*Work instructions*.
Look through the records below for the line with "matematico. Perciò in" and the line with "di dimensione $k$?''.", then return those lines and all lines between, exactly.

*Data provided*.
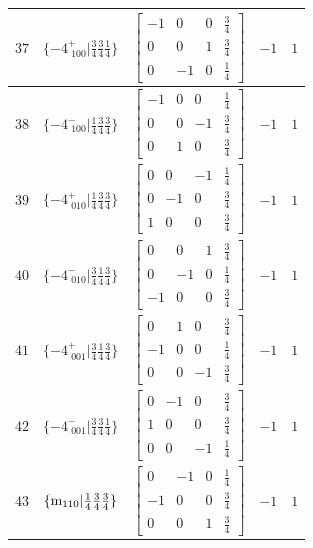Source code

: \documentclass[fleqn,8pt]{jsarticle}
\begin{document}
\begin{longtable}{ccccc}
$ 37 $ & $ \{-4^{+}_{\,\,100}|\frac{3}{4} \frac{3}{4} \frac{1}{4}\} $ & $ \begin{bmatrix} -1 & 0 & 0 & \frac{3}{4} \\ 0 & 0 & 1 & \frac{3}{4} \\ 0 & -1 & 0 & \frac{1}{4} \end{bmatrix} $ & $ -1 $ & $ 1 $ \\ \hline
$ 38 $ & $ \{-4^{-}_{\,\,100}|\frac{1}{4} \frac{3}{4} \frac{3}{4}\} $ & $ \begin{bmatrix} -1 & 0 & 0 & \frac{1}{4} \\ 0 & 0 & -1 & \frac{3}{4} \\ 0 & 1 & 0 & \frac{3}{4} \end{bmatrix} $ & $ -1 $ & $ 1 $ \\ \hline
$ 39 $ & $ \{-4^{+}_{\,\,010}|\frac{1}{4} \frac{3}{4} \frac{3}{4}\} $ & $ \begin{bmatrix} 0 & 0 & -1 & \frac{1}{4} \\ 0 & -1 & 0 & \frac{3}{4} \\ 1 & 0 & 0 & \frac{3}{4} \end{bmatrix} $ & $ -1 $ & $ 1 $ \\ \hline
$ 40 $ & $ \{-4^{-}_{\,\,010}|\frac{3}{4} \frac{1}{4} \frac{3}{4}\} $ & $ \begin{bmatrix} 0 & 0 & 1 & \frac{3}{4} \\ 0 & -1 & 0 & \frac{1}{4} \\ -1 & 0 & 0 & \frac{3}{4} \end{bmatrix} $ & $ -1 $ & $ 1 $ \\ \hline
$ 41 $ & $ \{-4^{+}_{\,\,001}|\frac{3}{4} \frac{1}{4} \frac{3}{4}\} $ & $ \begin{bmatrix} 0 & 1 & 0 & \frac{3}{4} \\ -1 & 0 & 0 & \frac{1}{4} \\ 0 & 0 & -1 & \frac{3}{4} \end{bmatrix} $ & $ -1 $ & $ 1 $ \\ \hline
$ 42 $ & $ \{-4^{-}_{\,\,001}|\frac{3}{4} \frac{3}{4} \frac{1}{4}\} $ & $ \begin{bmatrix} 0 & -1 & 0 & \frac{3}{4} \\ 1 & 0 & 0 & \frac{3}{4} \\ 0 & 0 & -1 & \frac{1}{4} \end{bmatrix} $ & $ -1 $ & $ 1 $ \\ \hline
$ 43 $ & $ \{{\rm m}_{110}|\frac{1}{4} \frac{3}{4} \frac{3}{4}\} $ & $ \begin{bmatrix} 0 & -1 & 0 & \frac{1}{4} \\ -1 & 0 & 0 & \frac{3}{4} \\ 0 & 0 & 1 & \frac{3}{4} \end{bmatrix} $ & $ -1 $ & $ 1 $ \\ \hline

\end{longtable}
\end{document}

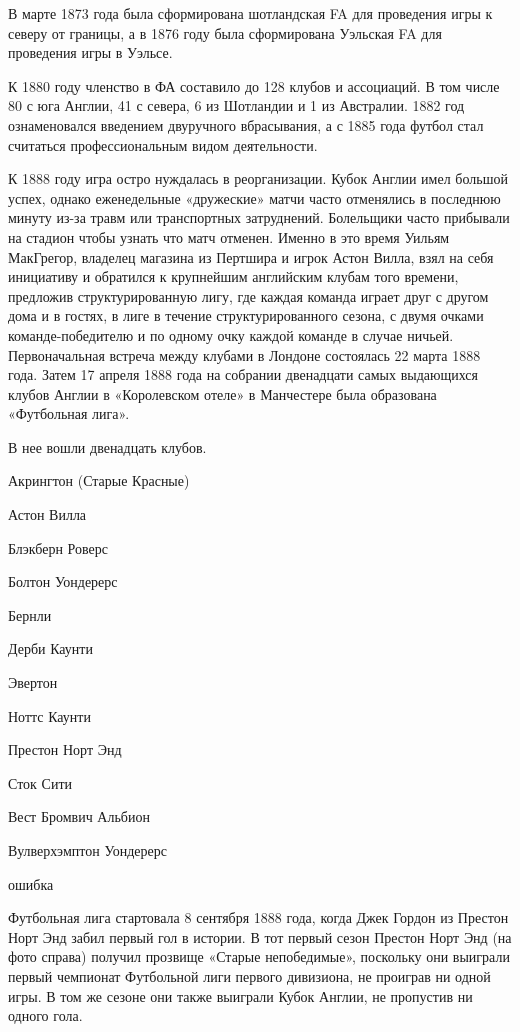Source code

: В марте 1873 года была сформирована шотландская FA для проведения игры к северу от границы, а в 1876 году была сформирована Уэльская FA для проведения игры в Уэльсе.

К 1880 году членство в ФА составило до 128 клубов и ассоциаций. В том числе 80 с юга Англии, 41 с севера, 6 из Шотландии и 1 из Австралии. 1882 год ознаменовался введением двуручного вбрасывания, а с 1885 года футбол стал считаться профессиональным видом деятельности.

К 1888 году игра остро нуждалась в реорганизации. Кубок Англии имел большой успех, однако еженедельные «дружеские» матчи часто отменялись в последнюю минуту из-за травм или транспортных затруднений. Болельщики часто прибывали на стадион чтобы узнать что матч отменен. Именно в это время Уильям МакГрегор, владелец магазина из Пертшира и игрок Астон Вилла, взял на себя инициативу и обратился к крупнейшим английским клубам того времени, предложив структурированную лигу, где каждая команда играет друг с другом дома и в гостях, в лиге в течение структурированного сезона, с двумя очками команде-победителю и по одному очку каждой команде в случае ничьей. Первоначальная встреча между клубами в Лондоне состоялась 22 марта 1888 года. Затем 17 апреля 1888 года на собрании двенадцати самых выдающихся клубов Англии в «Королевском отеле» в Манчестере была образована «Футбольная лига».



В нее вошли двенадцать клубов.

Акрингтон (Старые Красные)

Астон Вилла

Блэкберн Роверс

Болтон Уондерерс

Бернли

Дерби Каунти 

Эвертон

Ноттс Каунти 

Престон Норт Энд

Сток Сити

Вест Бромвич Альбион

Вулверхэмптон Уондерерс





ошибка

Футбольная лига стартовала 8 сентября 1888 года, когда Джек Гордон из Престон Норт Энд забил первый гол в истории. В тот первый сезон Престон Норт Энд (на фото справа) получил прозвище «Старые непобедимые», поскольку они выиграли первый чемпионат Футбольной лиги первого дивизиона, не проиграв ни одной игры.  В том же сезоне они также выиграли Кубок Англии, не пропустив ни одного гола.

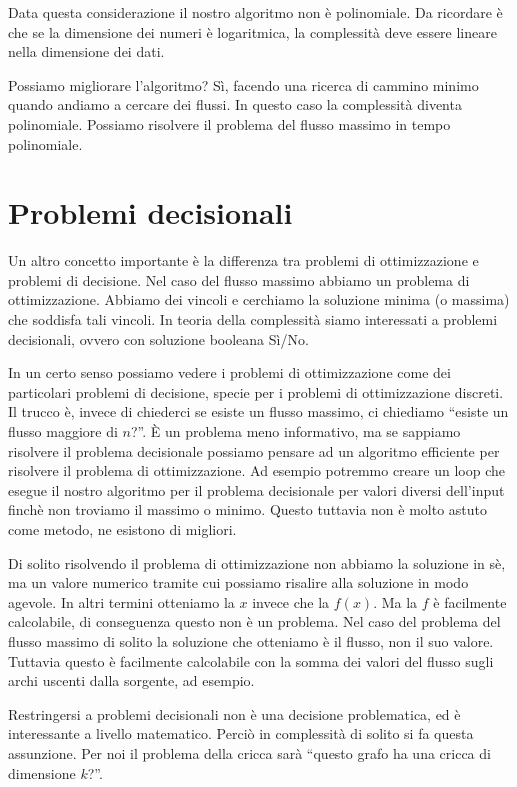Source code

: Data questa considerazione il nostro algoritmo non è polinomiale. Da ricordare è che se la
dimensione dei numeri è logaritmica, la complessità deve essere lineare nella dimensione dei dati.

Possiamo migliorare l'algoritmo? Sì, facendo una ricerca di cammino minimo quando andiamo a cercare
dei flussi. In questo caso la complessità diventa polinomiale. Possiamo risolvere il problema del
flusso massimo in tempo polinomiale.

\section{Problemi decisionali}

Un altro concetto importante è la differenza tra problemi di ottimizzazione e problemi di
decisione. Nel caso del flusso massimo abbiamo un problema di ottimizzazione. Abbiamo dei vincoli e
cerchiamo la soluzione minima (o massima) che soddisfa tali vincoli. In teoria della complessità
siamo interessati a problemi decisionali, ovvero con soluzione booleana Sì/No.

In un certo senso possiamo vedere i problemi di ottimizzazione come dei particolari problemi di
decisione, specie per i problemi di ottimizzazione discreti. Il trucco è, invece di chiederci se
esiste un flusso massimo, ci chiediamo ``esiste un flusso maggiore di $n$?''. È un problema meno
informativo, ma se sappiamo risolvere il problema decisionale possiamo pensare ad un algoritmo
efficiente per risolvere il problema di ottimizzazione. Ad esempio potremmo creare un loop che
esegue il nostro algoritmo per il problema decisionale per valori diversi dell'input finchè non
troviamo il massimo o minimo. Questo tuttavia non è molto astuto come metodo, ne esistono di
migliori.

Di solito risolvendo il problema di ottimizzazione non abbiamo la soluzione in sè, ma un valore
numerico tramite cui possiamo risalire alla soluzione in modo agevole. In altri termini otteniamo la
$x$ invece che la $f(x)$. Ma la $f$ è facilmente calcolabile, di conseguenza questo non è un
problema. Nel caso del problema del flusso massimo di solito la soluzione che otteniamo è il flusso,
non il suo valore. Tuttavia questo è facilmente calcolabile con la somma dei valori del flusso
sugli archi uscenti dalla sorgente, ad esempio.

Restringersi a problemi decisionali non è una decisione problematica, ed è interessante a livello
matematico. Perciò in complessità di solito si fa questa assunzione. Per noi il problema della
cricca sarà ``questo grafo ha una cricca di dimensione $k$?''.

==

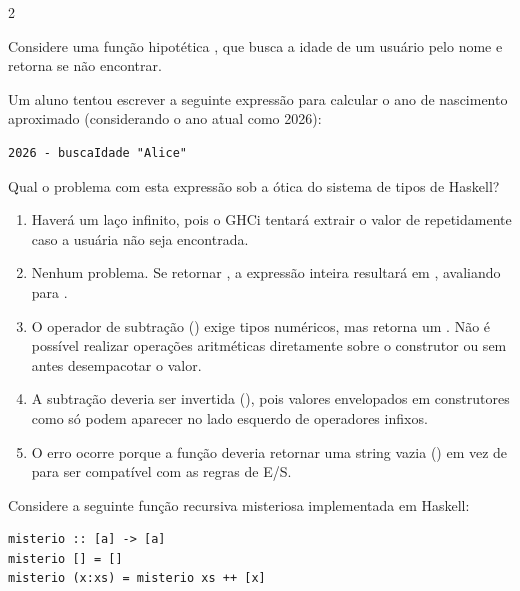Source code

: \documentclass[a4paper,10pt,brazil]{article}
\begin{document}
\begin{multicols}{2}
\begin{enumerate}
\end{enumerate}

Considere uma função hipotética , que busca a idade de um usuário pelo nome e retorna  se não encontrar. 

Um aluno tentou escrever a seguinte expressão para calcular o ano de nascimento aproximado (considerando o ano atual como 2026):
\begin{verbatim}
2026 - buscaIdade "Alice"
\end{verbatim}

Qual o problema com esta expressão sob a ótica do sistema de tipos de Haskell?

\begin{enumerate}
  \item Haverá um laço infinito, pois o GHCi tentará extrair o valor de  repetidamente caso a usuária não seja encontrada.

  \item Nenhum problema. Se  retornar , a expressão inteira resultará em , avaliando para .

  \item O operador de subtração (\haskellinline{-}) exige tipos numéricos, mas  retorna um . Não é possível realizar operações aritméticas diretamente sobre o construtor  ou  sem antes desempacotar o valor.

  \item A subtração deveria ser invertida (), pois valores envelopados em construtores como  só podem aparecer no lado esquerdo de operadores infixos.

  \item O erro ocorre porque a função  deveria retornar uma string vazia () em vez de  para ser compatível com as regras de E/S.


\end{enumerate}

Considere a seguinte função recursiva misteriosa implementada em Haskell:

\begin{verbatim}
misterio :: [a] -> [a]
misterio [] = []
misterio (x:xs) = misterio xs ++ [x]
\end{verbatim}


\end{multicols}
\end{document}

*Exercise answer*.
matematico. Perciò in complessità di solito si fa questa assunzione. Per noi il problema della
cricca sarà ``questo grafo ha una cricca di dimensione $k$?''.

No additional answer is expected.